Le monde des librairies indépendantes en arrache. Plusieurs d'entre elles ont fermé leurs portes, privant le Québec de leur contribution culturelle précieuse, dans l'accompagnement auprès des lecteurs, dans l'éventail de titres qu'elles proposent.

C'est pour leur venir en aide que le ministre s'est rangé aux arguments du monde de l'édition qui, depuis des années, réclame le prix unique du livre.
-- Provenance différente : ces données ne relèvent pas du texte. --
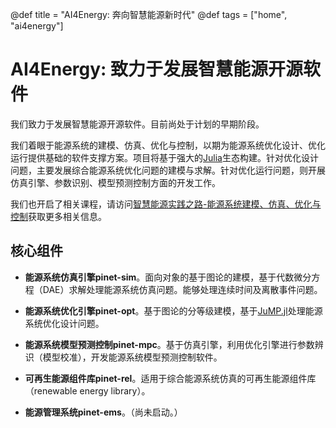 @def title = "AI4Energy: 奔向智慧能源新时代"
@def tags = ["home", "ai4energy"]

# AI4Energy: 致力于发展智慧能源开源软件

我们致力于发展智慧能源开源软件。目前尚处于计划的早期阶段。

我们着眼于能源系统的建模、仿真、优化与控制，以期为能源系统优化设计、优化运行提供基础的软件支撑方案。项目将基于强大的[Julia](https://julialang.org/)生态构建。针对优化设计问题，主要发展综合能源系统优化问题的建模与求解。针对优化运行问题，则开展仿真引擎、参数识别、模型预测控制方面的开发工作。

我们也开启了相关课程，请访问[智慧能源实践之路-能源系统建模、仿真、优化与控制](https://www.ai4energy.org/msoc/)获取更多相关信息。

## 核心组件

- **能源系统仿真引擎pinet-sim**。面向对象的基于图论的建模，基于代数微分方程（DAE）求解处理能源系统仿真问题。能够处理连续时间及离散事件问题。

- **能源系统优化引擎pinet-opt**。基于图论的分等级建模，基于[JuMP.jl](https://jump.dev/)处理能源系统优化设计问题。

- **能源系统模型预测控制pinet-mpc**。基于仿真引擎，利用优化引擎进行参数辨识（模型校准），开发能源系统模型预测控制软件。

- **可再生能源组件库pinet-rel**。适用于综合能源系统仿真的可再生能源组件库（renewable energy library）。

- **能源管理系统pinet-ems**。（尚未启动。）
Son projet, s'il passe le test de l'Assemblée nationale, prévoit que les rabais sur un nouveau titre ne pourront pas dépasser 10% du prix initial dans les neuf premiers mois suivant la publication, pour empêcher les grandes surfaces de mener une concurrence déloyale aux petits libraires.

En apparence, c'est une heureuse initiative. L'objectif, l'aide aux indépendants, est louable. Le cadre conceptuel est irréprochable, le fait qu'un livre n'est pas une livre de beurre, mais un produit culturel qu'il faut protéger. Les références sont nobles, notamment l'exemple français, souvent une référence dans le monde culturel.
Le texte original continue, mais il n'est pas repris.